What the task requires:
Find how many lines in the data below mention "deployed". Give the number only.

+++ Data under study

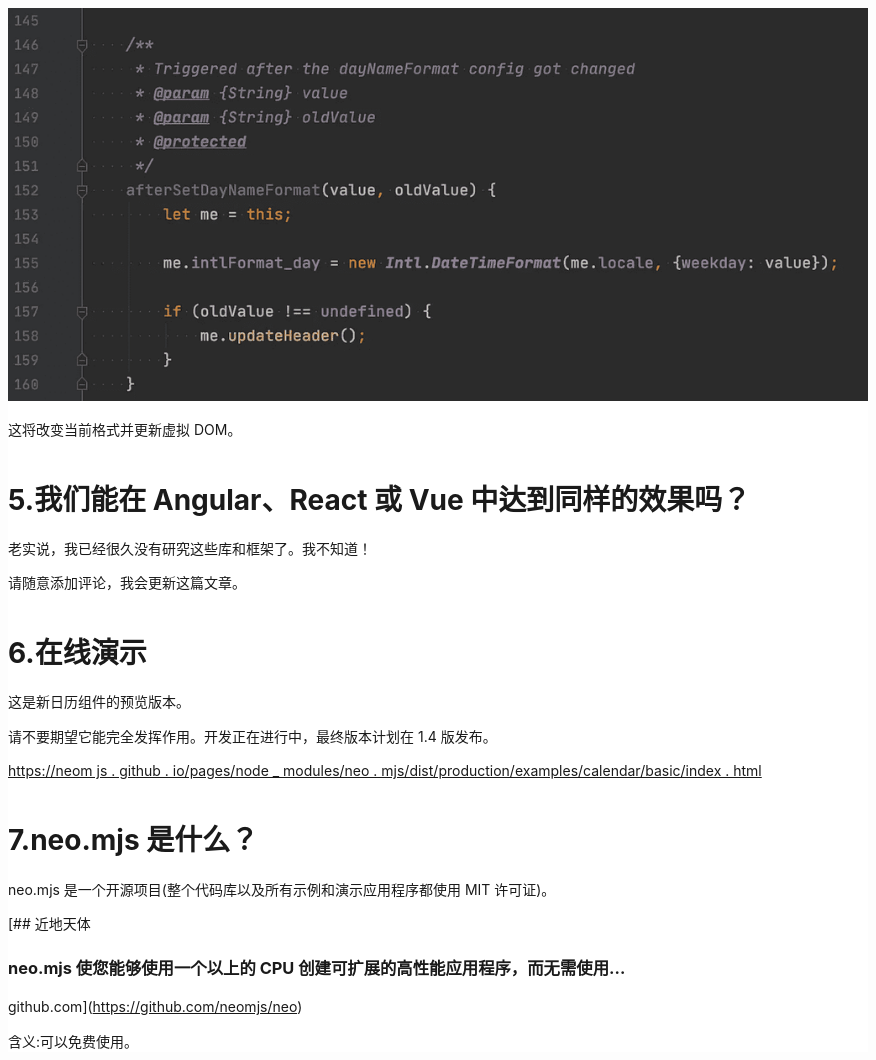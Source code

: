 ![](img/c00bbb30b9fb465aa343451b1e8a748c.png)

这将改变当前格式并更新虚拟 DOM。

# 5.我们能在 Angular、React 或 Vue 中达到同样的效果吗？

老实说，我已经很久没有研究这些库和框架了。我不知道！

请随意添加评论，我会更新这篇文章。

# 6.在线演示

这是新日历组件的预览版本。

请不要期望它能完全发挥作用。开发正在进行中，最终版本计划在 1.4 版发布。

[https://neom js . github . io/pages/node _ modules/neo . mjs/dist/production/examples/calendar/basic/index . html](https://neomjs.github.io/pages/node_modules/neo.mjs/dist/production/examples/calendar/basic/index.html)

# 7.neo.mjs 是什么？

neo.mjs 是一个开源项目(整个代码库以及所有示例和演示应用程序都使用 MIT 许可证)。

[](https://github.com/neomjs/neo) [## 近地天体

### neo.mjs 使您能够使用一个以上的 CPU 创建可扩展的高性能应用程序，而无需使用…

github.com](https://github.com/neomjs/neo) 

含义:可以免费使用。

++++++
+++ Data under study

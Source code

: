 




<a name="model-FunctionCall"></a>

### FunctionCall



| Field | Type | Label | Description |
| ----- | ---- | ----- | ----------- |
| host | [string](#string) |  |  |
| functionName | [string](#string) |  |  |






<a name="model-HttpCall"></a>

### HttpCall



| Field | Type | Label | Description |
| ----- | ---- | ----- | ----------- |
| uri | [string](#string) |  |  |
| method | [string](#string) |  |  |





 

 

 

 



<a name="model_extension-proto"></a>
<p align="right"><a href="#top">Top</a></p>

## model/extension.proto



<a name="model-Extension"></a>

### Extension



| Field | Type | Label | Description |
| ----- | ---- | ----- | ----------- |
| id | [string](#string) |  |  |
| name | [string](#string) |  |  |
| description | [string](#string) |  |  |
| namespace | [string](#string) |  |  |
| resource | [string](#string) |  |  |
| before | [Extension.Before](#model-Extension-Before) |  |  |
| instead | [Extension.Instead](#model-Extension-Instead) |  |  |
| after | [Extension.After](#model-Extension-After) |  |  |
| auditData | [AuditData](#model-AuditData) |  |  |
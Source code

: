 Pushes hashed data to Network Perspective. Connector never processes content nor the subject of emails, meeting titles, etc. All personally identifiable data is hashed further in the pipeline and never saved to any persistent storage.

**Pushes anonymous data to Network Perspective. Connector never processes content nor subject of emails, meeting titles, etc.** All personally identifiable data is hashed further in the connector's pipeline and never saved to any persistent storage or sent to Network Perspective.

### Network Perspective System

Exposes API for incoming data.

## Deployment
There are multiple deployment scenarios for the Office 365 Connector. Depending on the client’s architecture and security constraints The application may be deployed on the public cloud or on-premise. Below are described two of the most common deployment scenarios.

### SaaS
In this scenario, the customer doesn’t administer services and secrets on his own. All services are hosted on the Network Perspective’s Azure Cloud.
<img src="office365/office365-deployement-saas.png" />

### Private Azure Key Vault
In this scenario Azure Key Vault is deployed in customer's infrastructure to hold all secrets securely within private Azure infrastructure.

++++++

Task response:
2